Content starts
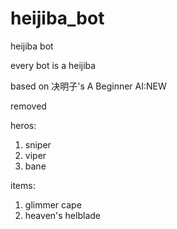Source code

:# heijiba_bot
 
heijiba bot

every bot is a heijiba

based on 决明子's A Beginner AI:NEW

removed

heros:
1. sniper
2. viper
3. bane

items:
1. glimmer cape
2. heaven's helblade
Content ends
WHAT YOU NEED TO DO ▸ Retype each line above exactly. Leave the images out.

EXERCISE SOLUTION ▸
Source code

:# heijiba_bot
 
heijiba bot

every bot is a heijiba

based on 决明子's A Beginner AI:NEW

removed

heros:
1. sniper
2. viper
3. bane

items:
1. glimmer cape
2. heaven's helblade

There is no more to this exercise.